Dalam arahannya, Puadi menegaskan bahwa penanganan pelanggaran pemilu tidak sekadar bersifat administratif, tetapi juga menjadi bagian penting dalam menjaga kualitas demokrasi. Menurutnya, setiap proses penanganan pelanggaran harus mampu memperkuat integritas pemilu sekaligus menjaga kepercayaan publik.

“Penanganan pelanggaran pemilu merupakan bagian integral dari penegakan hukum yang secara langsung menentukan kualitas demokrasi elektoral kita,” ujar Puadi saat memberikan arahan dalam Diskusi Kamis Manis yang digelar secara daring, Kamis (9/4/2026).

Ia menjelaskan, forum tersebut menjadi ruang berbagi pengalaman dan praktik terbaik antarjajaran pengawas pemilu.
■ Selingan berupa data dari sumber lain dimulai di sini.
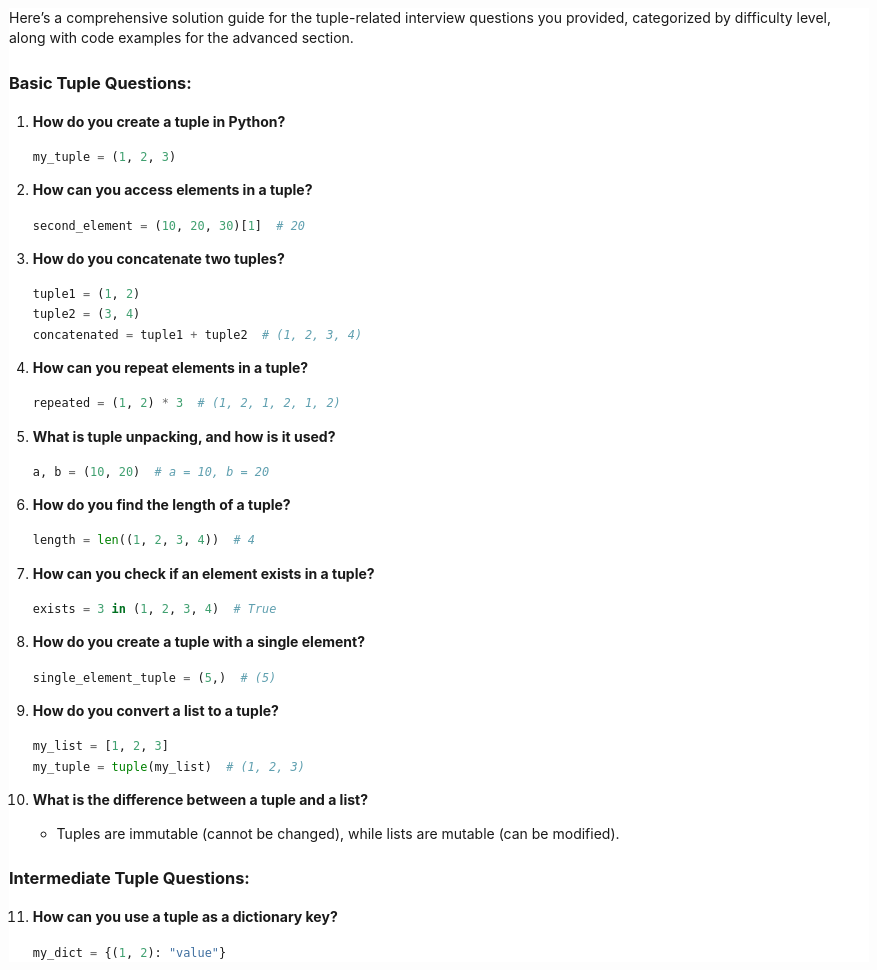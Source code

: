 Here’s a comprehensive solution guide for the tuple-related interview questions you provided, categorized by difficulty level, along with code examples for the advanced section.

### **Basic Tuple Questions:**

1. **How do you create a tuple in Python?**
   ```python
   my_tuple = (1, 2, 3)
   ```

2. **How can you access elements in a tuple?**
   ```python
   second_element = (10, 20, 30)[1]  # 20
   ```

3. **How do you concatenate two tuples?**
   ```python
   tuple1 = (1, 2)
   tuple2 = (3, 4)
   concatenated = tuple1 + tuple2  # (1, 2, 3, 4)
   ```

4. **How can you repeat elements in a tuple?**
   ```python
   repeated = (1, 2) * 3  # (1, 2, 1, 2, 1, 2)
   ```

5. **What is tuple unpacking, and how is it used?**
   ```python
   a, b = (10, 20)  # a = 10, b = 20
   ```

6. **How do you find the length of a tuple?**
   ```python
   length = len((1, 2, 3, 4))  # 4
   ```

7. **How can you check if an element exists in a tuple?**
   ```python
   exists = 3 in (1, 2, 3, 4)  # True
   ```

8. **How do you create a tuple with a single element?**
   ```python
   single_element_tuple = (5,)  # (5)
   ```

9. **How do you convert a list to a tuple?**
   ```python
   my_list = [1, 2, 3]
   my_tuple = tuple(my_list)  # (1, 2, 3)
   ```

10. **What is the difference between a tuple and a list?**
    - Tuples are immutable (cannot be changed), while lists are mutable (can be modified).

### **Intermediate Tuple Questions:**

11. **How can you use a tuple as a dictionary key?**
    ```python
    my_dict = {(1, 2): "value"}
    ```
Melalui forum ini, Puadi berharap pengawas dapat lebih tajam dalam mengidentifikasi persoalan serta mampu menyusun rekomendasi yang berbasis data dan pengalaman.

”Kita posisikan forum ini sebagai ruang epistemik dimana forum ini harus menjadi upaya kita membangun organisasi pembelajar di lingkungan Bawaslu,” katanya.
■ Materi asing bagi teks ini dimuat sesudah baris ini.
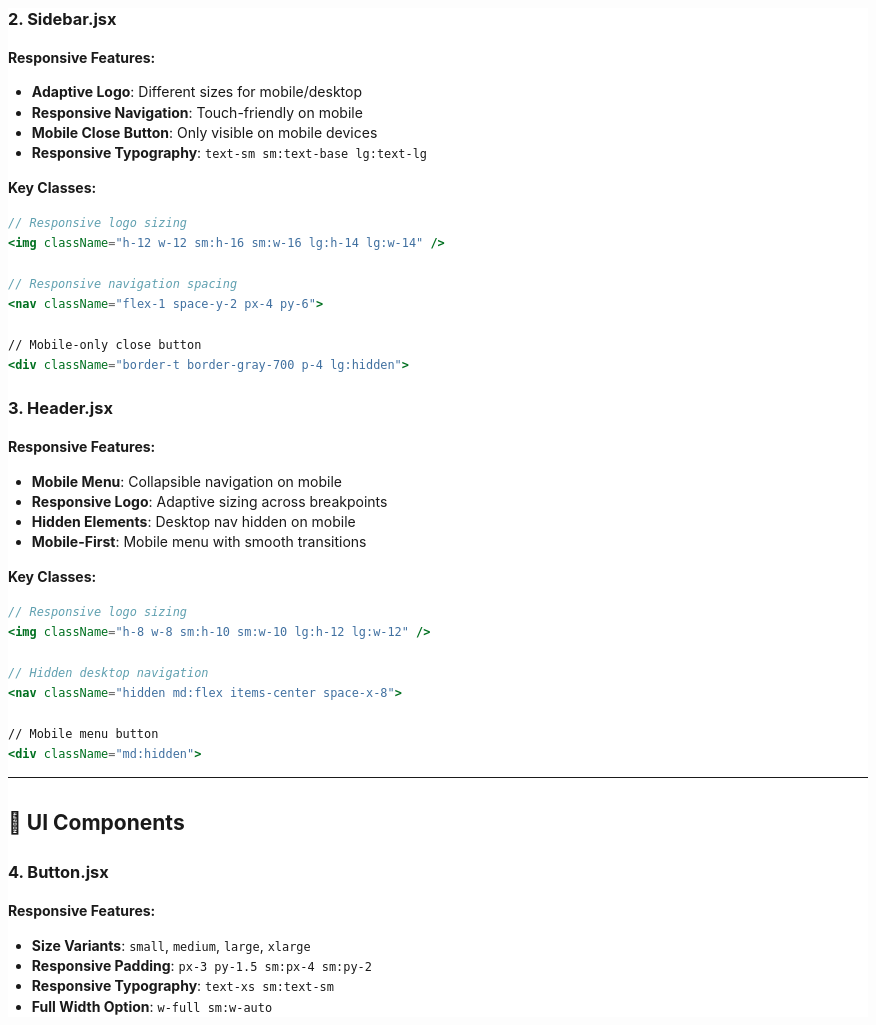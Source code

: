 ### **2. Sidebar.jsx**

**Responsive Features:**

- **Adaptive Logo**: Different sizes for mobile/desktop
- **Responsive Navigation**: Touch-friendly on mobile
- **Mobile Close Button**: Only visible on mobile devices
- **Responsive Typography**: `text-sm sm:text-base lg:text-lg`

**Key Classes:**

```jsx
// Responsive logo sizing
<img className="h-12 w-12 sm:h-16 sm:w-16 lg:h-14 lg:w-14" />

// Responsive navigation spacing
<nav className="flex-1 space-y-2 px-4 py-6">

// Mobile-only close button
<div className="border-t border-gray-700 p-4 lg:hidden">
```

### **3. Header.jsx**

**Responsive Features:**

- **Mobile Menu**: Collapsible navigation on mobile
- **Responsive Logo**: Adaptive sizing across breakpoints
- **Hidden Elements**: Desktop nav hidden on mobile
- **Mobile-First**: Mobile menu with smooth transitions

**Key Classes:**

```jsx
// Responsive logo sizing
<img className="h-8 w-8 sm:h-10 sm:w-10 lg:h-12 lg:w-12" />

// Hidden desktop navigation
<nav className="hidden md:flex items-center space-x-8">

// Mobile menu button
<div className="md:hidden">
```

---

## 🎨 UI Components

### **4. Button.jsx**

**Responsive Features:**

- **Size Variants**: `small`, `medium`, `large`, `xlarge`
- **Responsive Padding**: `px-3 py-1.5 sm:px-4 sm:py-2`
- **Responsive Typography**: `text-xs sm:text-sm`
- **Full Width Option**: `w-full sm:w-auto`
Puadi menambahkan, refleksi juga menjadi sarana penting untuk melakukan perbaikan dan transformasi kelembagaan. Evaluasi, menurutnya, tidak hanya melihat apa yang telah dilakukan, tetapi juga memahami faktor penyebab serta dampak dari setiap penanganan pelanggaran.

Di sisi lain, ia mengingatkan berbagai tantangan dalam pengawasan pemilu, seperti praktik politik uang yang semakin terselubung, isu netralitas aparatur sipil negara, hingga pelanggaran berbasis digital yang semakin kompleks. Kondisi tersebut menuntut Bawaslu untuk terus meningkatkan kapasitas kelembagaan dan profesionalitas pengawas.
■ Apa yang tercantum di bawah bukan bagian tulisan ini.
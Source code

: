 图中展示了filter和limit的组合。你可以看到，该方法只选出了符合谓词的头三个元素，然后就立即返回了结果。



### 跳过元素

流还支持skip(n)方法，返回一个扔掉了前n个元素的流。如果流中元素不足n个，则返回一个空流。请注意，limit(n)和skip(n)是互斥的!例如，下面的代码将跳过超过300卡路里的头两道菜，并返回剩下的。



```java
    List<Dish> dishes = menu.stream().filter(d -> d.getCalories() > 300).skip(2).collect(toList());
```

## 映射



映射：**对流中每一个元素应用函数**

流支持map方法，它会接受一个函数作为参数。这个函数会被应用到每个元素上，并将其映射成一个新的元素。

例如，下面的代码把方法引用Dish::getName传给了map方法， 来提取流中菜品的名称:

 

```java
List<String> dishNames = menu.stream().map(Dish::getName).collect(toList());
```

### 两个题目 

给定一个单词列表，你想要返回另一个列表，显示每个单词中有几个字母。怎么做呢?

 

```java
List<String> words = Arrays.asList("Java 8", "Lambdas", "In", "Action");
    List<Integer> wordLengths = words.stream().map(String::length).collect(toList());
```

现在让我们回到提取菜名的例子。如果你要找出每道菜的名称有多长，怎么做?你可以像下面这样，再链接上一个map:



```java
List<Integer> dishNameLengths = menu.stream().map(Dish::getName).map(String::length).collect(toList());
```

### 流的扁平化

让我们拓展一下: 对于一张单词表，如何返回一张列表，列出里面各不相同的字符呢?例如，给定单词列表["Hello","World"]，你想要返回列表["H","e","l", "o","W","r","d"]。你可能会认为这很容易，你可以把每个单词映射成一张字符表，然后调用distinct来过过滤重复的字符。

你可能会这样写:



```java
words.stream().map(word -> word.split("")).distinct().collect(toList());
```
“Hukum tidak cukup hanya ditegakkan secara normatif, penangan pelanggaran yang kita lakukan harus memberi efek jera dan dapat memperkuat kepercayaan publik terhadap Bawaslu,” tegasnya.

Melalui momentum tersebut, Puadi mengajak seluruh jajaran pengawas pemilu untuk memperkuat komitmen dan meningkatkan kualitas penanganan pelanggaran, guna mewujudkan Bawaslu yang semakin profesional dan berintegritas.